【犬狼物語 其の四~八】 秩父地方の、お犬様の札を替える行事「オイヌゲエ」
4月上旬から始まって、このゴールデンウィークで、今年の秩父地方の「オイヌゲエ」のシーズンは終わりました。
俺たちもヴィーノを連れて、いくつかの「オイヌゲエ」を周りました。
5月3日には城峯神社(秩父市)と八日見龍頭神社、5月5日には城峯神社(神川町)と両神御嶽神社。
それと、オイヌゲエが先月18日に終わっていた両神神社のお札だけは、隣の両神山荘で譲ってくれるというので、管理人さんに頼んで譲ってもらいました。
オイヌゲエに関わる神社の狛犬は、お犬様の像ですが、中には、どう見てもオオカミではなくて、本当に犬のように見える狛犬もありました。
それぞれ、お札にも特徴があって面白いですが、その神社での物語がまた良かったのです。歴史を感じさせる使い込まれてすり減った版木の数々や、神社のロケーションと宮司さんのおもてなしには感動しました。
こんなところがまだ東京に近い関東圏に残っていること自体、奇跡と言えるほどで、もしかしたら、二ホンオオカミの目撃情報は、本当かもしれないなどと思ったくらいです。
宮崎駿監督の『もののけ姫』にもオオカミが登場します。白く大きな三百歳の犬神、モロの君。もののけ姫のサンがモロの君に育てられたという設定です。
日本ではオオカミは絶滅してしまいました。森のカミが消える(カミを殺す)ということの意味は、文字通りオオカミを殺すこと以上に、自然との関係性を断つものなのだなぁとあたらめて思うのです。

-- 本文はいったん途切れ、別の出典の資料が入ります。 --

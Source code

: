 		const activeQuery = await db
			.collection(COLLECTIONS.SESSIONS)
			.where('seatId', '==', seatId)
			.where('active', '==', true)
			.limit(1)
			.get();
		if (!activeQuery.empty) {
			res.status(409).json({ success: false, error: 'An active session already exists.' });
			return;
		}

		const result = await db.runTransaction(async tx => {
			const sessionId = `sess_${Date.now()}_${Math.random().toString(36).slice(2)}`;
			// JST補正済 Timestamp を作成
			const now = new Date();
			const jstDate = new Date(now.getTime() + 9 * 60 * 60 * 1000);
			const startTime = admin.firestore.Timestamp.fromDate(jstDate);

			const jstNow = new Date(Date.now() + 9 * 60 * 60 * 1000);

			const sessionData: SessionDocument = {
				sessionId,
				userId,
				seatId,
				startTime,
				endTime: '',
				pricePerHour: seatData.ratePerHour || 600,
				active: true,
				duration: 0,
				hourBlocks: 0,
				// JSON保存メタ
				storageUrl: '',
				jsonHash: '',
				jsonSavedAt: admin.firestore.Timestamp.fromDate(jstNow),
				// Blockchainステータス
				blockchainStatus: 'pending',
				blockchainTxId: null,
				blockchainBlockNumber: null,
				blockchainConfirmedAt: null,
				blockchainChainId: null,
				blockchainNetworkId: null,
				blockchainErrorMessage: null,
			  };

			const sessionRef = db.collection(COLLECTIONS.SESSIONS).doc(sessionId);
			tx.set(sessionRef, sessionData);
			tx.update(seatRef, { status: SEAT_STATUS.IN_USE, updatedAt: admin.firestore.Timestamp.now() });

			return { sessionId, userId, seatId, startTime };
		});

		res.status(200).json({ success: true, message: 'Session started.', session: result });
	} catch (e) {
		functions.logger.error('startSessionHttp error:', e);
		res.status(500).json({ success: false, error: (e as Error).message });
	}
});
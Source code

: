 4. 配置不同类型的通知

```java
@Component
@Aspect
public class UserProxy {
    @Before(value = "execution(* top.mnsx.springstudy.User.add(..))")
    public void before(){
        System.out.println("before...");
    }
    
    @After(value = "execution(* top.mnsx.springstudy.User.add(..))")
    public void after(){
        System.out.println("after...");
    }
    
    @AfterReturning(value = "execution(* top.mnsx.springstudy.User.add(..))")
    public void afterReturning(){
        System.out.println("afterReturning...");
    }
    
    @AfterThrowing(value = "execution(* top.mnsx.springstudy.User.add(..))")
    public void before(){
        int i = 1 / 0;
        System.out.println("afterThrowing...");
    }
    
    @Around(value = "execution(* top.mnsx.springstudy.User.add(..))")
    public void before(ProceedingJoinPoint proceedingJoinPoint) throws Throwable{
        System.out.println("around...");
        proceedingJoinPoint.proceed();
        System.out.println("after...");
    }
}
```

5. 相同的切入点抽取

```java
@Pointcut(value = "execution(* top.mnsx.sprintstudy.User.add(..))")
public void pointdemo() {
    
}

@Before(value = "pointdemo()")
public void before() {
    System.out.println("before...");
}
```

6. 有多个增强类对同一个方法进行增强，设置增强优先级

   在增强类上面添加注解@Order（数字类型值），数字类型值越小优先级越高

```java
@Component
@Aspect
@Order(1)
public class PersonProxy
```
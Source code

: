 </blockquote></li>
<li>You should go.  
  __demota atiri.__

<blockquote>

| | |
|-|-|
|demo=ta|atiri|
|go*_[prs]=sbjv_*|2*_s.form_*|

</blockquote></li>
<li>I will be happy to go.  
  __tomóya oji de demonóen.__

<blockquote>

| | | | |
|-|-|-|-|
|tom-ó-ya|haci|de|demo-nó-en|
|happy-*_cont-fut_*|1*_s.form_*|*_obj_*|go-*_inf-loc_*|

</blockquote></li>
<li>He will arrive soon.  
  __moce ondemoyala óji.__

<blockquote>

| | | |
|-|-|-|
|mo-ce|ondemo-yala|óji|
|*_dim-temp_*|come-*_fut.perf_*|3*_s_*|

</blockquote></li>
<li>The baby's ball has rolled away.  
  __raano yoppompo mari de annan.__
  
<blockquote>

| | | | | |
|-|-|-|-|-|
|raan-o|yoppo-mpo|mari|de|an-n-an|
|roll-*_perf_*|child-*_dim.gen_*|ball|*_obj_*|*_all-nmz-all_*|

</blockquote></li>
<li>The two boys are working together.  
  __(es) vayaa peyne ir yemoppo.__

宮司さんが出してくれたおいしい山菜料理の数々は、どれもが山に自然に生えていたものだそうで、山に暮らす人たちが、山から恵みを受けてきた確かな証です。その感謝の表現としてお犬様(オオカミ)信仰があるというふうに見えてきます。
だから「オイヌゲエ」が古臭い行事なのではなくて、むしろ現代人には必要な行事なのかもしれないのです。もちろん、形としてはこのまま続いていかないと思うので、現代的なアレンジは必要だとは思いますが。
オオカミに育てられたもののけ姫のサンは、自然と人間の橋渡しをする立場でもあります。「オイヌゲエ」も、自然と人間の関係性を象徴するものではないでしょうか。
ちょうどこの前、築地市場では魚の供養祭が行われていることを知りました。これもまた日本人の、自然との関係性が垣間見えるものなのかなと思います。
日本人は、人間だけ独立して存在するのではなく、森や海やオオカミや犬や魚など、草木虫魚、あらゆる自然との関係性を大切にしてきたのではなかったでしょうか。